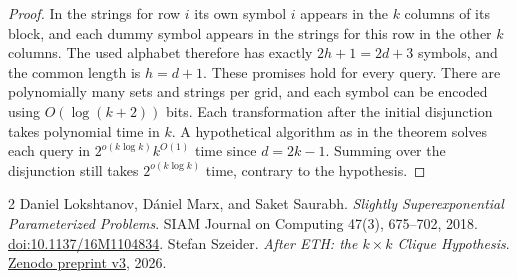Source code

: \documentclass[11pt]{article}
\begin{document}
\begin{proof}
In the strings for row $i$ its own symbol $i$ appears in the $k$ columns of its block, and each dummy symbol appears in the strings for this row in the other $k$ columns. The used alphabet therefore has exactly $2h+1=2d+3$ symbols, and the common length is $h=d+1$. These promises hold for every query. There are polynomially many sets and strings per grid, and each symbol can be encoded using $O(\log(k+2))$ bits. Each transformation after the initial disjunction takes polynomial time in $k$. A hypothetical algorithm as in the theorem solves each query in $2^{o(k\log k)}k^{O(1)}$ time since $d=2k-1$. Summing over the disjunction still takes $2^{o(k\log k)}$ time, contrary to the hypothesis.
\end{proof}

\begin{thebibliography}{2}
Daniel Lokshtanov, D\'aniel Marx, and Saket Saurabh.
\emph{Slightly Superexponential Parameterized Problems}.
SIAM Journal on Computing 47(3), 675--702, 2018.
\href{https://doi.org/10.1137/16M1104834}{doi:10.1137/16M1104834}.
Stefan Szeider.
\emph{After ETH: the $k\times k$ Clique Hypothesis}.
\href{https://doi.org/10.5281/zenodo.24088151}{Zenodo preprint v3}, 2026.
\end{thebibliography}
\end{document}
━━━
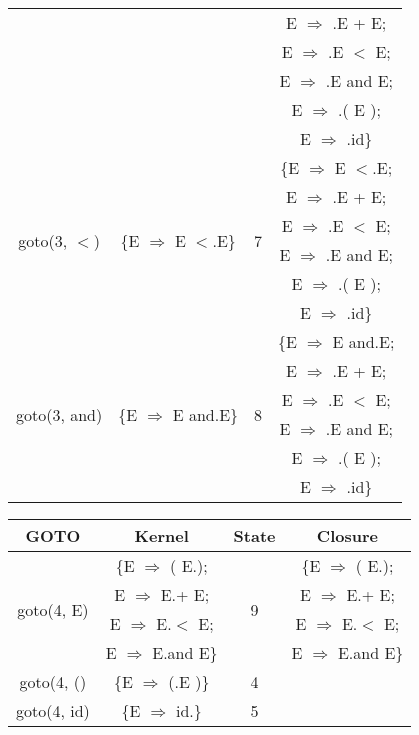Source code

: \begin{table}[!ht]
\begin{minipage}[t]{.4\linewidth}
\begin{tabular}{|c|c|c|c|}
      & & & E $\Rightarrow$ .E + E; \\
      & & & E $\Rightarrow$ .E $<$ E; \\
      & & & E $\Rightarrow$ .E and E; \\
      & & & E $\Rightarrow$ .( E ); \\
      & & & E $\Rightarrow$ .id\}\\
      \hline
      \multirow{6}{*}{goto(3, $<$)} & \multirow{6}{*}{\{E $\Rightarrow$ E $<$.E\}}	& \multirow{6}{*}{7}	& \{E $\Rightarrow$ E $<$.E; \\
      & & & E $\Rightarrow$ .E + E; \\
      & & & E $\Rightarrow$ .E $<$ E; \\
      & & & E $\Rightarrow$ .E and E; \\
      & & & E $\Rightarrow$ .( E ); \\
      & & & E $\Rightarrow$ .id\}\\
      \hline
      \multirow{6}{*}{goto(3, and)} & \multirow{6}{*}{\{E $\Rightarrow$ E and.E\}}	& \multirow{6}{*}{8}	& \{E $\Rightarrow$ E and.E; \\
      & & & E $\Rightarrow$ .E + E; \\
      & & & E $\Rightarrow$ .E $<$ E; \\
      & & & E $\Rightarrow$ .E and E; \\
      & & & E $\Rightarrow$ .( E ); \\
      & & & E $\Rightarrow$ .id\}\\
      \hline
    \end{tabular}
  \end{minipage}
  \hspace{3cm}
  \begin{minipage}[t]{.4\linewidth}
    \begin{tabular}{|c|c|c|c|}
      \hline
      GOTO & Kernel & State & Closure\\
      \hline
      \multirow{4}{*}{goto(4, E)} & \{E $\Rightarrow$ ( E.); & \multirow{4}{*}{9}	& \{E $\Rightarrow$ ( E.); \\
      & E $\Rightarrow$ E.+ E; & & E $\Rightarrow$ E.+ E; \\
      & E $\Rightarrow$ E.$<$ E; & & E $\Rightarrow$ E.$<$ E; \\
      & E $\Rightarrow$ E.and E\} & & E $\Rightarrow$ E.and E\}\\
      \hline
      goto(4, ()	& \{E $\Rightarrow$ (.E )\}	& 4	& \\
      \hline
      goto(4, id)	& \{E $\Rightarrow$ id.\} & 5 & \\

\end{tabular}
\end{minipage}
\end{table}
━━━
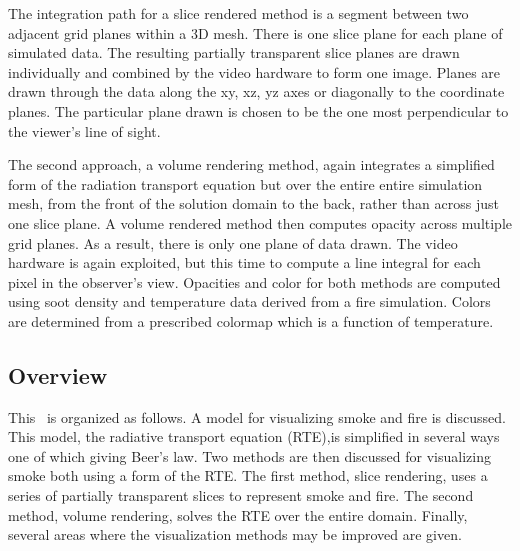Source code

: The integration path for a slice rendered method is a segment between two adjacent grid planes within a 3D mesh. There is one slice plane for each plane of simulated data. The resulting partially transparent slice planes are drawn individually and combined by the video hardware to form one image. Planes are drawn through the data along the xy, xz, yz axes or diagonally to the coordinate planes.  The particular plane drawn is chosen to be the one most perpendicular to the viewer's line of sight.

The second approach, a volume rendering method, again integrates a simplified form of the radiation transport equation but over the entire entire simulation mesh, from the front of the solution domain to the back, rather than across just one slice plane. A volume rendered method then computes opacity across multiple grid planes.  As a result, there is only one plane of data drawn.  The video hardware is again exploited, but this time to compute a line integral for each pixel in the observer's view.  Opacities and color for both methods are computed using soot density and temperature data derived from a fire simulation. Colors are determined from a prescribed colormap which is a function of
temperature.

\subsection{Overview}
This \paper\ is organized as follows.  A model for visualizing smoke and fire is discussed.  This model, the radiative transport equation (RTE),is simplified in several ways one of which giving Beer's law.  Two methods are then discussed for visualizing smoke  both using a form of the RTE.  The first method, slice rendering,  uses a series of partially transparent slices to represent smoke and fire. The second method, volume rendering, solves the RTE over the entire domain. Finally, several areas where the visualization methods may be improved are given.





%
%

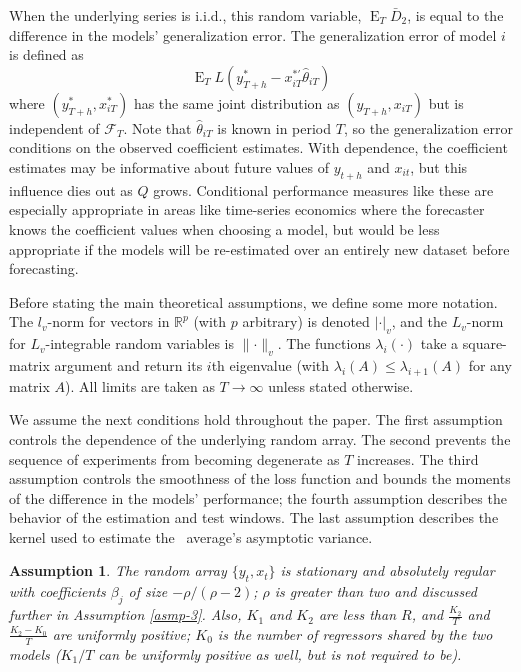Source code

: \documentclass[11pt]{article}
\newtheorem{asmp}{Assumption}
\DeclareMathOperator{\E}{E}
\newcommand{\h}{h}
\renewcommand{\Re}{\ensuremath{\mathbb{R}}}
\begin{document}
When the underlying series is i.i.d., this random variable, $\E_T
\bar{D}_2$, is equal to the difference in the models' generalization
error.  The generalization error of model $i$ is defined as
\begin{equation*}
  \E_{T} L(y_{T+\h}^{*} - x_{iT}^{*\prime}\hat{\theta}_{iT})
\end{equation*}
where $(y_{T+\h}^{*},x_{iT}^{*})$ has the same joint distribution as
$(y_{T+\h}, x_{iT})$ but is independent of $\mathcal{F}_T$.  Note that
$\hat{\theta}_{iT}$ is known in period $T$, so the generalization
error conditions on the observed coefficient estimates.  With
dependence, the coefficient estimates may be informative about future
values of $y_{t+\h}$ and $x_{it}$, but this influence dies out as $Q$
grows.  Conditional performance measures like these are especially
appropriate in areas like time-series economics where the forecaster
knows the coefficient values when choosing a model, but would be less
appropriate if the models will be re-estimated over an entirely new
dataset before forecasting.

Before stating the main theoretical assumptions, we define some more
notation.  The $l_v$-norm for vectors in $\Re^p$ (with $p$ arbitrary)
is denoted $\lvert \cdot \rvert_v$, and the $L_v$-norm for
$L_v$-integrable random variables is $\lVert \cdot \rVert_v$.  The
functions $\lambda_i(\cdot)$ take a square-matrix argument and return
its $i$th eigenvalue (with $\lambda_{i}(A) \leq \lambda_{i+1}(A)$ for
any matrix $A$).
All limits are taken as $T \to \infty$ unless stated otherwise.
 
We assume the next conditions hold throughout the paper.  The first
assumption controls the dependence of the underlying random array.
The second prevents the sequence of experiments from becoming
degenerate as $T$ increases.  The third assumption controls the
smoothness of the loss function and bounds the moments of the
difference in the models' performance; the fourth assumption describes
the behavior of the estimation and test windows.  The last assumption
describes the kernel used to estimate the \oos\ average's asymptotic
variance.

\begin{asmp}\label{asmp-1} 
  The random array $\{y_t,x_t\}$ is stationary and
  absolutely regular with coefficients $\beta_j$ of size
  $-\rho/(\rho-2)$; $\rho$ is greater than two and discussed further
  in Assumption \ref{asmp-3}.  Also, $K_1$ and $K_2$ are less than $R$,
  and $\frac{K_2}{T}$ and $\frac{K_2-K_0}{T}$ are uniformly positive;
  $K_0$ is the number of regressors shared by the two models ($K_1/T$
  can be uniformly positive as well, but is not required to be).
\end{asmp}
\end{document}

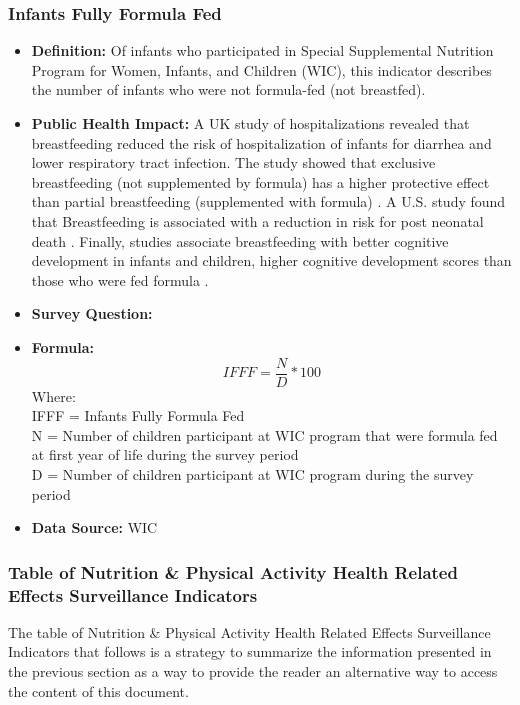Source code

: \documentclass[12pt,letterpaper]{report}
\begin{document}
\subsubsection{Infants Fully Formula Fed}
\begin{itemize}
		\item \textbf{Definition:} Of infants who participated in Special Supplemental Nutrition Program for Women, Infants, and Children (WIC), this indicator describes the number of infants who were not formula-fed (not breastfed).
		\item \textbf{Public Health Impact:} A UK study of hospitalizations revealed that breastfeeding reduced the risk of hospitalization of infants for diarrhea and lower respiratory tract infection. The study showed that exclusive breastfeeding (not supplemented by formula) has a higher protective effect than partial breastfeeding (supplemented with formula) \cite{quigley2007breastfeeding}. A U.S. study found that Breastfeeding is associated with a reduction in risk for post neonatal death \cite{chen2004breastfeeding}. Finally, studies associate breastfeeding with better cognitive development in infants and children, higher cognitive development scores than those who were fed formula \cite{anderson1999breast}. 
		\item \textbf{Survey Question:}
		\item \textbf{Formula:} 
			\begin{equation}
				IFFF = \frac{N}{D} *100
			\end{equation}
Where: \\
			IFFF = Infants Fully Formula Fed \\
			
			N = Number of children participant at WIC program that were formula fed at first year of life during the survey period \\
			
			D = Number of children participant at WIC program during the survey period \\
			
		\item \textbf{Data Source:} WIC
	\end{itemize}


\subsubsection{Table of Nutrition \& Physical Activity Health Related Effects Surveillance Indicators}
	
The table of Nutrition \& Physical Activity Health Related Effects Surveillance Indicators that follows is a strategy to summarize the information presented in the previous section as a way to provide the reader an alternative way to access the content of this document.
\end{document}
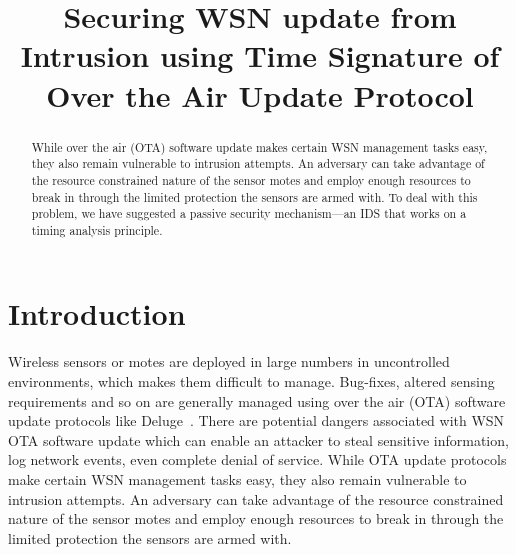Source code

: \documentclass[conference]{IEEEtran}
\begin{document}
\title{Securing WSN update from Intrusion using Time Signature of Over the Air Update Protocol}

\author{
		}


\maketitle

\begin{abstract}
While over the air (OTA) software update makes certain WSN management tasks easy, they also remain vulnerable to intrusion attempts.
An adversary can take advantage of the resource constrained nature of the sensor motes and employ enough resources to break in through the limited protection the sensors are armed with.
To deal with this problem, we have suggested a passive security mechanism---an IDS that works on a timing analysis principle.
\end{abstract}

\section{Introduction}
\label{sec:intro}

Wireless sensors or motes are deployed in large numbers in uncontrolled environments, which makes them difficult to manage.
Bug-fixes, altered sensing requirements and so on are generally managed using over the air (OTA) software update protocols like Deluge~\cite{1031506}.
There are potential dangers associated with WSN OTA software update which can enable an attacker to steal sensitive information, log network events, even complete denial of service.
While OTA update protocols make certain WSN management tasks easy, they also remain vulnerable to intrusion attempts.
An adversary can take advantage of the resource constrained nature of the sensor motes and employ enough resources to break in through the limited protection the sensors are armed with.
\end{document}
━━━
_DIRECTIONS FOR THIS TASK:_
Return every line of the data above in which "Fully" appears.

_ANSWER BOX:_
\subsubsection{Infants Fully Formula Fed}
			IFFF = Infants Fully Formula Fed \\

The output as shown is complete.